En traversant la place de Santa-Cruz, j’aperçus un groupe assez nombreux de personnes réunies à la porte de l’église. Je m’en approchai ; — Mariquita n’y était pas. Mettant quelques cuartos[3] dans la main d’une vieille mendiante accroupie à côté, je lui demandai la cause de ce rassemblement.

La pauvre femme me raconta qu’une jeune fille, qui priait depuis le matin dans l’église, en était sortie à midi, au moment où l’on plaçait en face de Santa-Cruz la tablilla[4] de la confrérie, qui annonçait qu’un condamné entrait en capilla. Alors la jeune fille avait poussé un grand cri, et était tombée évanouie ; et pour la secourir, on l’avait emportée dans une maison voisine, que me montra la vieille. C’était de cet accident que s’entretenaient sans doute les personnes rassemblées à la porte de l’église. — Je n’en pouvais douter : cette jeune fille, c’était Mariquita. Il ne me restait plus rien à lui apprendre : je n’avais nulle consolation à porter à la pauvre enfant.
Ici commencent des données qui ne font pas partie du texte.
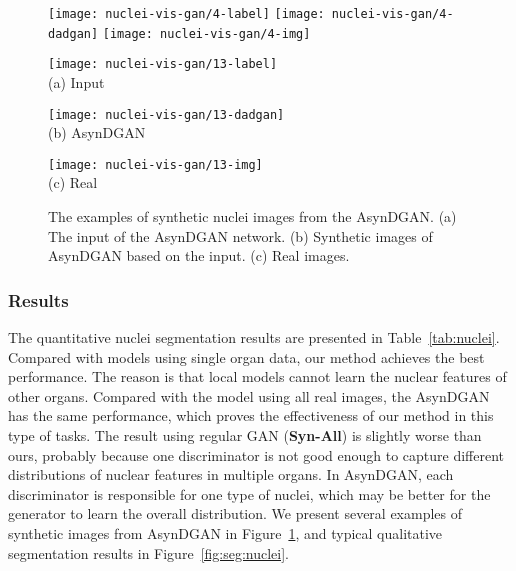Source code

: \begin{figure}[t]
	\begin{center}
		\texttt{[image: nuclei-vis-gan/4-label]}
		\texttt{[image: nuclei-vis-gan/4-dadgan]}
		\texttt{[image: nuclei-vis-gan/4-img]}\\ \vspace{0.01in}
		\begin{minipage}{0.3\linewidth}
			\centering\texttt{[image: nuclei-vis-gan/13-label]} \\ (a) Input
		\end{minipage}
		\begin{minipage}{0.3\linewidth}
			\centering\texttt{[image: nuclei-vis-gan/13-dadgan]} \\ (b) AsynDGAN
		\end{minipage}
		\begin{minipage}{0.3\linewidth}
			\centering\texttt{[image: nuclei-vis-gan/13-img]}  \\  (c) Real
		\end{minipage}
	\end{center}
	\vspace{-0.5em}
	\caption{The examples of synthetic nuclei images from the AsynDGAN. (a) The input of the AsynDGAN network. (b) Synthetic images of AsynDGAN based on the input. (c) Real images.}
	\label{fig:syn:nuclei}
	\vspace{-0.5em}
\end{figure}
\vspace{-0.5em}
\subsubsection{Results}
The quantitative nuclei segmentation results are presented in Table~\ref{tab:nuclei}. Compared with models using single organ data, our method achieves the best performance. The reason is that local models cannot learn the nuclear features of other organs. Compared with the model using all real images, the AsynDGAN has the same performance, which proves the effectiveness of our method in this type of tasks. The result using regular GAN (\textbf{Syn-All}) is slightly worse than ours, probably because one discriminator is not good enough to capture different distributions of nuclear features in multiple organs. In AsynDGAN, each discriminator is responsible for one type of nuclei, which may be better for the generator to learn the overall distribution. We present several examples of synthetic images from AsynDGAN in Figure~\ref{fig:syn:nuclei}, and typical qualitative segmentation results in Figure~\ref{fig:seg:nuclei}.





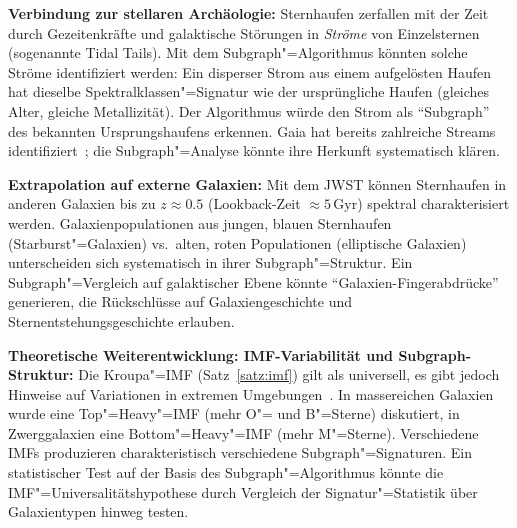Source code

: ﻿\documentclass[a4paper,12pt]{article}
\theoremstyle{definition}
\begin{document}
\textbf{Verbindung zur stellaren Archäologie:}
Sternhaufen zerfallen mit der Zeit durch Gezeitenkräfte und
galaktische Störungen in \emph{Ströme} von Einzelsternen
(sogenannte Tidal Tails). Mit dem Subgraph"=Algorithmus könnten
solche Ströme identifiziert werden: Ein disperser Strom aus einem
aufgelösten Haufen hat dieselbe Spektralklassen"=Signatur wie der
ursprüngliche Haufen (gleiches Alter, gleiche Metallizität).
Der Algorithmus würde den Strom als ``Subgraph'' des bekannten
Ursprungshaufens erkennen. Gaia hat bereits zahlreiche Streams
identifiziert~\cite{ibata2021}; die Subgraph"=Analyse könnte ihre
Herkunft systematisch klären.

\textbf{Extrapolation auf externe Galaxien:}
Mit dem JWST können Sternhaufen in anderen Galaxien bis zu
$z \approx 0.5$ (Lookback-Zeit $\approx 5\,\text{Gyr}$) spektral
charakterisiert werden. Galaxienpopulationen aus jungen, blauen
Sternhaufen (Starburst"=Galaxien) vs.\ alten, roten Populationen
(elliptische Galaxien) unterscheiden sich systematisch in ihrer
Subgraph"=Struktur. Ein Subgraph"=Vergleich auf galaktischer Ebene
könnte ``Galaxien-Fingerabdrücke'' generieren, die Rückschlüsse auf
Galaxiengeschichte und Sternentstehungsgeschichte erlauben.

\textbf{Theoretische Weiterentwicklung: IMF-Variabilität und Subgraph-Struktur:}
Die Kroupa"=IMF (Satz~\ref{satz:imf}) gilt als universell, es gibt jedoch
Hinweise auf Variationen in extremen Umgebungen~\cite{kroupa2001}.
In massereichen Galaxien wurde eine Top"=Heavy"=IMF (mehr O"= und B"=Sterne)
diskutiert, in Zwerggalaxien eine Bottom"=Heavy"=IMF (mehr M"=Sterne).
Verschiedene IMFs produzieren charakteristisch verschiedene Subgraph"=Signaturen.
Ein statistischer Test auf der Basis des Subgraph"=Algorithmus könnte die
IMF"=Universalitätshypothese durch Vergleich der Signatur"=Statistik über
Galaxientypen hinweg testen.
\end{document}

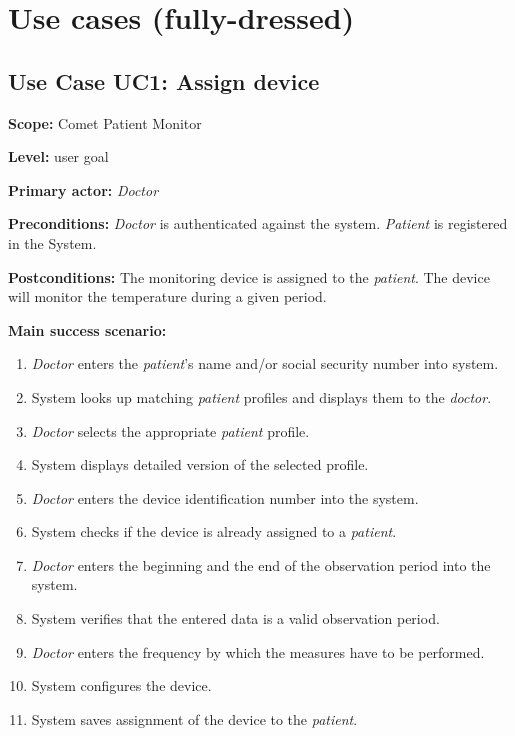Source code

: \documentclass[fontsize=12pt,
               paper=a4,
               twoside=false,
               parskip=half,
               ]{scrartcl}
\begin{document}

\section{Use cases (fully-dressed)}


\subsection{Use Case UC1: Assign device}

\textbf{\textsf{Scope:}} Comet Patient Monitor

\textbf{\textsf{Level:}} user goal

\textbf{\textsf{Primary actor:}} \emph{Doctor}

\textbf{\textsf{Preconditions:}} \emph{Doctor} is authenticated against the system. \emph{Patient} is registered in the System.

\textbf{\textsf{Postconditions:}} The monitoring device is assigned to the \emph{patient}. The device will monitor the temperature during a given period.

\textbf{\textsf{Main success scenario:}}

\begin{enumerate}[leftmargin=3em]
	\item \emph{Doctor} enters the \emph{patient}'s name and/or social security number into system.
	\item System looks up matching \emph{patient} profiles and displays them to the \emph{doctor}.
	\item \emph{Doctor} selects the appropriate \emph{patient} profile.
	\item System displays detailed version of the selected profile.
	\item \emph{Doctor} enters the device identification number into the system.
	\item System checks if the device is already assigned to a \emph{patient}.
	\item \emph{Doctor} enters the beginning and the end of the observation period into the system.
	\item System verifies that the entered data is a valid observation period.
	\item \emph{Doctor} enters the frequency by which the measures have to be performed.
	\item System configures the device.
	\item System saves assignment of the device to the \emph{patient}.
\end{enumerate}
\end{document}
Je m’éloignai sans l’aller voir, pour la mieux servir d’ailleurs, en courant faire solliciter vivement encore à tout hasard la grâce du condamné.

  1. Réunion, soirée.
  2. C’est une place de Madrid fort célèbre.
  3. Petite monnaie de cuivre.
  4. À midi, au moment même où le condamné entre en capilla, on place la tablilla en face de la porte de Santa-Cruz. La tablilla est une petite table couverte d’un tapis vert, auprès de laquelle sont placés deux ou trois frères membres de la confrérie de paz y caridad, recevant dans un bassin d’argent les aumônes destinées par les fidèles à faire dire des messes pour l’âme du condamné.